#### Task objective
If a line below includes the string "frac", copy it.

[Saved data entries]
—————

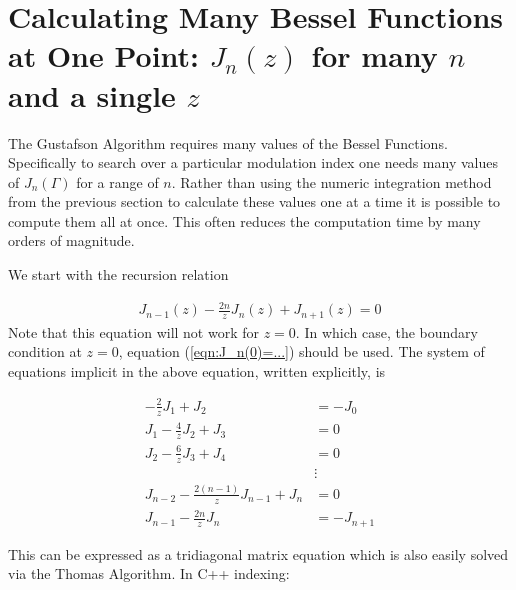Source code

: \documentclass[onecolumn, groupedaddress, 10pt]{revtex4-1}
\begin{document}
\section{Calculating Many Bessel Functions at One Point: $J_n(z)$ for many $n$ and a single $z$ \label{sec:calcBesselConstZ}}
The Gustafson Algorithm requires many values of the Bessel Functions.  Specifically to search over a particular modulation index one needs many values of $J_n(\Gamma)$ for a range of $n$.  Rather than using the numeric integration method from the previous section to calculate these values one at a time it is possible to compute them all at once.  This often reduces the computation time by many orders of magnitude.

We start with the recursion relation

\begin{align}
J_{n-1}(z) -\frac{2n}{z} J_n(z) + J_{n+1}(z) = 0
\end{align}
Note that this equation will not work for $z=0$.  In which case, the boundary condition at $z=0$, equation (\ref{eqn:J_n(0)=...}) should be used.  The system of equations implicit in the above equation, written explicitly, is

\begin{align}
        - \frac{2}{z} J_1          + J_2   &= - J_0		\\
J_1     - \frac{4}{z} J_2          + J_3   &= 0			\\
J_2     - \frac{6}{z} J_3          + J_4   &= 0			\\
                                           &\vdots		\\
J_{n-2} - \frac{2(n-1)}{z} J_{n-1} + J_{n} &=   0			\\
J_{n-1} - \frac{2n}{z}     J_n             &= - J_{n+1}
\end{align}

This can be expressed as a tridiagonal matrix equation which is also easily solved via the Thomas Algorithm.  In C++ indexing:
\end{document}
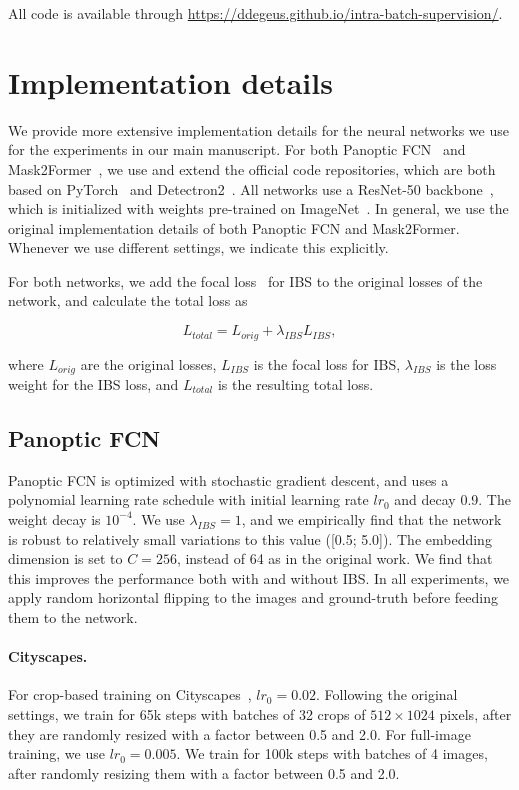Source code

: \documentclass[10pt,twocolumn,letterpaper]{article}
\begin{document}
All code is available through \url{https://ddegeus.github.io/intra-batch-supervision/}.

\section{Implementation details}
\label{sec:app:impl_details}
We provide more extensive implementation details for the neural networks we use for the experiments in our main manuscript. For both Panoptic FCN~\cite{li2021panopticfcn} and Mask2Former~\cite{cheng2021mask2former}, we use and extend the official code repositories, which are both based on PyTorch~\cite{paszke2019pytorch} and Detectron2~\cite{wu2019detectron2}. All networks use a ResNet-50 backbone~\cite{he2016resnet}, which is initialized with weights pre-trained on ImageNet~\cite{deng2009imagenet}. In general, we use the original implementation details of both Panoptic FCN and Mask2Former. Whenever we use different settings, we indicate this explicitly.

For both networks, we add the focal loss~\cite{lin2017focal} for IBS to the original losses of the network, and calculate the total loss as

\begin{equation}
    L_{total} = L_{orig} + \lambda_{IBS}L_{IBS},
\end{equation}

\noindent where $L_{orig}$ are the original losses, $L_{IBS}$ is the focal loss for IBS, $\lambda_{IBS}$ is the loss weight for the IBS loss, and $L_{total}$ is the resulting total loss.


\subsection{Panoptic FCN}
Panoptic FCN is optimized with stochastic gradient descent, and uses a polynomial learning rate schedule with initial learning rate $lr_0$ and decay 0.9. The weight decay is $10^{-4}$. We use $\lambda_{IBS} = 1$, and we empirically find that the network is robust to relatively small variations to this value ([0.5; 5.0]). The embedding dimension is set to $C = 256$, instead of 64 as in the original work. We find that this improves the performance both with and without IBS. In all experiments, we apply random horizontal flipping to the images and ground-truth before feeding them to the network.

\paragraph{Cityscapes.}
For crop-based training on Cityscapes~\cite{cordts2016cityscapes}, $lr_0 = 0.02$. Following the original settings, we train for 65k steps with batches of 32 crops of $512\times1024$ pixels, after they are randomly resized with a factor between 0.5 and 2.0. For full-image training, we use $lr_0 = 0.005$. We train for 100k steps with batches of 4 images, after randomly resizing them with a factor between 0.5 and 2.0.
\end{document}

—————

#### Written solution
J_{n-1}(z) -\frac{2n}{z} J_n(z) + J_{n+1}(z) = 0
        - \frac{2}{z} J_1          + J_2   &= - J_0		\\
J_1     - \frac{4}{z} J_2          + J_3   &= 0			\\
J_2     - \frac{6}{z} J_3          + J_4   &= 0			\\
J_{n-2} - \frac{2(n-1)}{z} J_{n-1} + J_{n} &=   0			\\
J_{n-1} - \frac{2n}{z}     J_n             &= - J_{n+1}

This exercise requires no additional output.